Restate exactly the lines that run from the start of the records below to the line containing "### modified", counting both ends, and nothing else; pictures stay out.

● Provided entries:
BEGIN
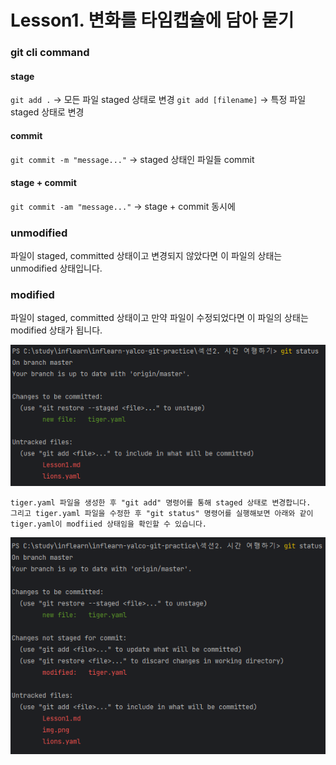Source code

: # Lesson1. 변화를 타임캡슐에 담아 묻기

### git cli command

#### stage
`git add .` → 모든 파일 staged 상태로 변경
`git add [filename]` → 특정 파일 staged 상태로 변경

#### commit
`git commit -m "message..."` → staged 상태인 파일들 commit

#### stage + commit
`git commit -am "message..."` → stage + commit 동시에



### unmodified
파일이 staged, committed 상태이고 변경되지 않았다면 이 파일의 상태는 unmodified 상태입니다.


### modified
파일이 staged, committed 상태이고 만약 파일이 수정되었다면 이 파일의 상태는 modified 상태가 됩니다.

![img.png](img.png)

```
tiger.yaml 파일을 생성한 후 "git add" 명령어를 통해 staged 상태로 변경합니다.
그리고 tiger.yaml 파일을 수정한 후 "git status" 명령어를 실행해보면 아래와 같이 
tiger.yaml이 modfiied 상태임을 확인할 수 있습니다.
```

![img_1.png](img_1.png)

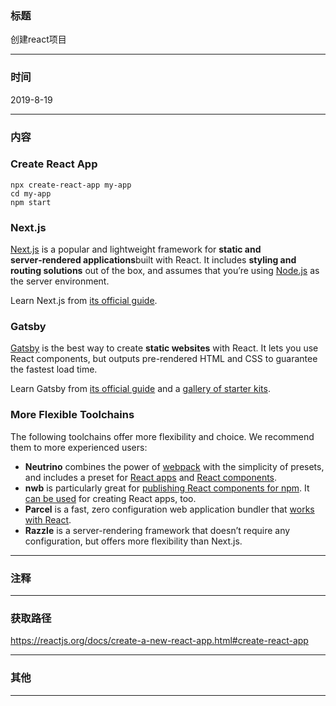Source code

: ### 标题

创建react项目

------

### 时间

2019-8-19		

------

### 内容

### Create React App

```
npx create-react-app my-app
cd my-app
npm start
```

### Next.js

[Next.js](https://nextjs.org/) is a popular and lightweight framework for **static and server‑rendered applications**built with React. It includes **styling and routing solutions** out of the box, and assumes that you’re using [Node.js](https://nodejs.org/) as the server environment.

Learn Next.js from [its official guide](https://nextjs.org/learn/).

### Gatsby

[Gatsby](https://www.gatsbyjs.org/) is the best way to create **static websites** with React. It lets you use React components, but outputs pre-rendered HTML and CSS to guarantee the fastest load time.

Learn Gatsby from [its official guide](https://www.gatsbyjs.org/docs/) and a [gallery of starter kits](https://www.gatsbyjs.org/docs/gatsby-starters/).

### More Flexible Toolchains

The following toolchains offer more flexibility and choice. We recommend them to more experienced users:

- **Neutrino** combines the power of [webpack](https://webpack.js.org/) with the simplicity of presets, and includes a preset for [React apps](https://neutrinojs.org/packages/react/) and [React components](https://neutrinojs.org/packages/react-components/).
- **nwb** is particularly great for [publishing React components for npm](https://github.com/insin/nwb/blob/master/docs/guides/ReactComponents.md#developing-react-components-and-libraries-with-nwb). It [can be used](https://github.com/insin/nwb/blob/master/docs/guides/ReactApps.md#developing-react-apps-with-nwb) for creating React apps, too.
- **Parcel** is a fast, zero configuration web application bundler that [works with React](https://parceljs.org/recipes.html#react).
- **Razzle** is a server-rendering framework that doesn’t require any configuration, but offers more flexibility than Next.js.

------

### 注释



------

### 获取路径

https://reactjs.org/docs/create-a-new-react-app.html#create-react-app

------

### 其他



------

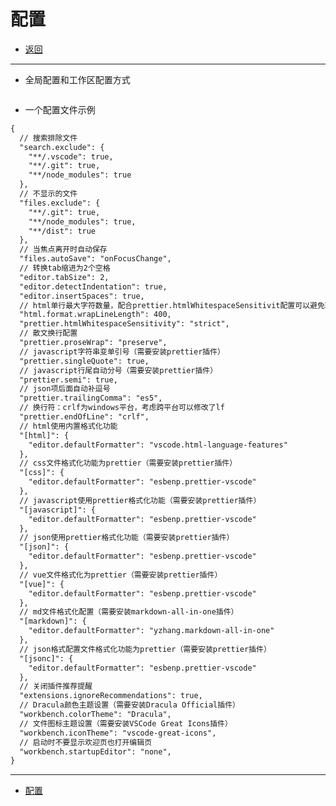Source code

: # 配置

- [返回](./README.md)

---

- 全局配置和工作区配置方式

<section class="img-flex-box" >
  <section><img class="lazy-image" data-src="../../images/webfront/vscode-config/vscode-config0001.png" alt=""></section>
  <section><img class="lazy-image" data-src="../../images/webfront/vscode-config/vscode-config0002.png" alt=""></section>
  <section><img class="lazy-image" data-src="../../images/webfront/vscode-config/vscode-config0003.png" alt=""></section>
  <section><img class="lazy-image" data-src="../../images/webfront/vscode-config/vscode-config0004.png" alt=""></section>
</section>

- 一个配置文件示例

```txt
{
  // 搜索排除文件
  "search.exclude": {
    "**/.vscode": true,
    "**/.git": true,
    "**/node_modules": true
  },
  // 不显示的文件
  "files.exclude": {
    "**/.git": true,
    "**/node_modules": true,
    "**/dist": true
  },
  // 当焦点离开时自动保存
  "files.autoSave": "onFocusChange",
  // 转换tab缩进为2个空格
  "editor.tabSize": 2,
  "editor.detectIndentation": true,
  "editor.insertSpaces": true,
  // html单行最大字符数量，配合prettier.htmlWhitespaceSensitivit配置可以避免较长的代码出现结束标签断行
  "html.format.wrapLineLength": 400,
  "prettier.htmlWhitespaceSensitivity": "strict",
  // 散文换行配置
  "prettier.proseWrap": "preserve",
  // javascript字符串变单引号（需要安装prettier插件）
  "prettier.singleQuote": true,
  // javascript行尾自动分号（需要安装prettier插件）
  "prettier.semi": true,
  // json项后面自动补逗号
  "prettier.trailingComma": "es5",
  // 换行符：crlf为windows平台，考虑跨平台可以修改了lf
  "prettier.endOfLine": "crlf",
  // html使用内置格式化功能
  "[html]": {
    "editor.defaultFormatter": "vscode.html-language-features"
  },
  // css文件格式化功能为prettier（需要安装prettier插件）
  "[css]": {
    "editor.defaultFormatter": "esbenp.prettier-vscode"
  },
  // javascript使用prettier格式化功能（需要安装prettier插件）
  "[javascript]": {
    "editor.defaultFormatter": "esbenp.prettier-vscode"
  },
  // json使用prettier格式化功能（需要安装prettier插件）
  "[json]": {
    "editor.defaultFormatter": "esbenp.prettier-vscode"
  },
  // vue文件格式化为prettier（需要安装prettier插件）
  "[vue]": {
    "editor.defaultFormatter": "esbenp.prettier-vscode"
  },
  // md文件格式化配置（需要安装markdown-all-in-one插件）
  "[markdown]": {
    "editor.defaultFormatter": "yzhang.markdown-all-in-one"
  },
  // json格式配置文件格式化功能为prettier（需要安装prettier插件）
  "[jsonc]": {
    "editor.defaultFormatter": "esbenp.prettier-vscode"
  },
  // 关闭插件推荐提醒
  "extensions.ignoreRecommendations": true,
  // Dracula颜色主题设置（需要安装Dracula Official插件）
  "workbench.colorTheme": "Dracula",
  // 文件图标主题设置（需要安装VSCode Great Icons插件）
  "workbench.iconTheme": "vscode-great-icons",
  // 启动时不要显示欢迎页也打开编辑页
  "workbench.startupEditor": "none",
}
```

---

- [配置](#配置)

<!-- js处理背景和css样式 -->
<script type="module" src="https://huhuiyu.top/js/github.js"></script>
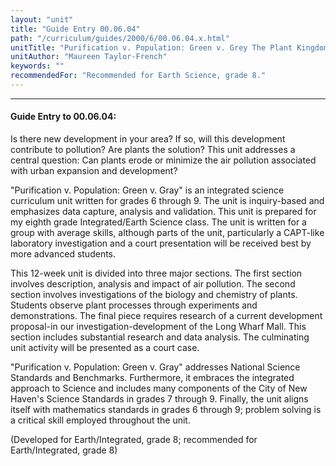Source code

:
 ```yaml
---
layout: "unit"
title: "Guide Entry 00.06.04"
path: "/curriculum/guides/2000/6/00.06.04.x.html"
unitTitle: "Purification v. Population: Green v. Grey The Plant Kingdom's Impact on Air Quality"
unitAuthor: "Maureen Taylor-French"
keywords: ""
recommendedFor: "Recommended for Earth Science, grade 8."
---
```

<body>
<hr/>
<h4>
Guide Entry to 00.06.04:
</h4>
<p>Is there new development in your area?  If so, will this development contribute to pollution?  Are plants the solution?  This unit addresses a central question:  Can plants erode or minimize the air pollution associated with urban expansion and development?</p>
<p>
"Purification v. Population: Green v. Gray" is an integrated science curriculum unit written for grades 6 through 9.  The unit is inquiry-based and emphasizes data capture, analysis and validation. This unit is prepared for my eighth grade Integrated/Earth Science class.  The unit is written for a group with average skills, although parts of the unit, particularly a CAPT-like laboratory investigation and a court presentation will be received best by more advanced students.
</p>
<p>
This 12-week unit is divided into three major sections. The first section involves description, analysis and impact of air pollution. The second section involves investigations of the biology and chemistry of plants.  Students observe plant processes through experiments and demonstrations. The final piece requires research of a current development proposal-in our investigation-development of the Long Wharf Mall. This section includes substantial research and data analysis. The culminating unit activity will be presented as a court case.
</p>
<p>
"Purification v. Population: Green v. Gray" addresses National Science Standards and Benchmarks.  Furthermore, it embraces the integrated approach to Science and includes many components of the City of New Haven's Science Standards in grades 7 through 9. Finally, the unit aligns itself with mathematics standards in grades 6 through 9; problem solving is a critical skill employed throughout the unit.
</p>
<p>
(Developed for Earth/Integrated, grade 8; recommended for Earth/Integrated, grade 8)
</p>
</body>
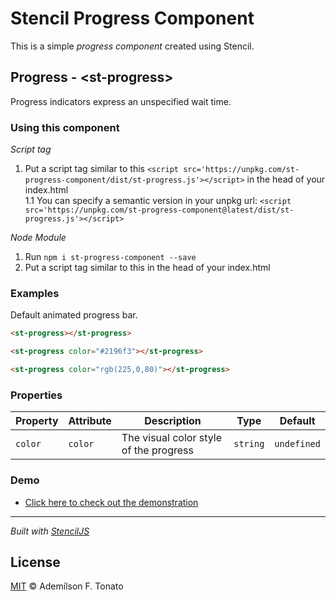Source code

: # Stencil Progress Component

This is a simple _progress component_ created using Stencil.

## Progress - &lt;st-progress&gt;

Progress indicators express an unspecified wait time.

### Using this component

*Script tag*
1. Put a script tag similar to this `<script src='https://unpkg.com/st-progress-component/dist/st-progress.js'></script>` in the head of your index.html  
1.1 You can specify a semantic version in your unpkg url: `<script src='https://unpkg.com/st-progress-component@latest/dist/st-progress.js'></script>`

*Node Module*
1. Run `npm i st-progress-component --save`
2. Put a script tag similar to this <script src='node_modules/st-progress-component/dist/st-progress.js'></script> in the head of your index.html

### Examples

Default animated progress bar.

```html
<st-progress></st-progress>

<st-progress color="#2196f3"></st-progress>

<st-progress color="rgb(225,0,80)"></st-progress>
```

### Properties

| Property | Attribute | Description                            | Type     | Default     |
| -------- | --------- | -------------------------------------- | -------- | ----------- |
| `color`  | `color`   | The visual color style of the progress | `string` | `undefined` |

### Demo

- [Click here to check out the demonstration](https://jsfiddle.net/1sr7dcvp/1/)

----------------------------------------------

*Built with [StencilJS](https://stenciljs.com/)*

## License

[MIT](LICENSE) © Ademílson F. Tonato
END
● The answer:
Source code

: # Lesson1. 변화를 타임캡슐에 담아 묻기

### git cli command

#### stage
`git add .` → 모든 파일 staged 상태로 변경
`git add [filename]` → 특정 파일 staged 상태로 변경

#### commit
`git commit -m "message..."` → staged 상태인 파일들 commit

#### stage + commit
`git commit -am "message..."` → stage + commit 동시에



### unmodified
파일이 staged, committed 상태이고 변경되지 않았다면 이 파일의 상태는 unmodified 상태입니다.


### modified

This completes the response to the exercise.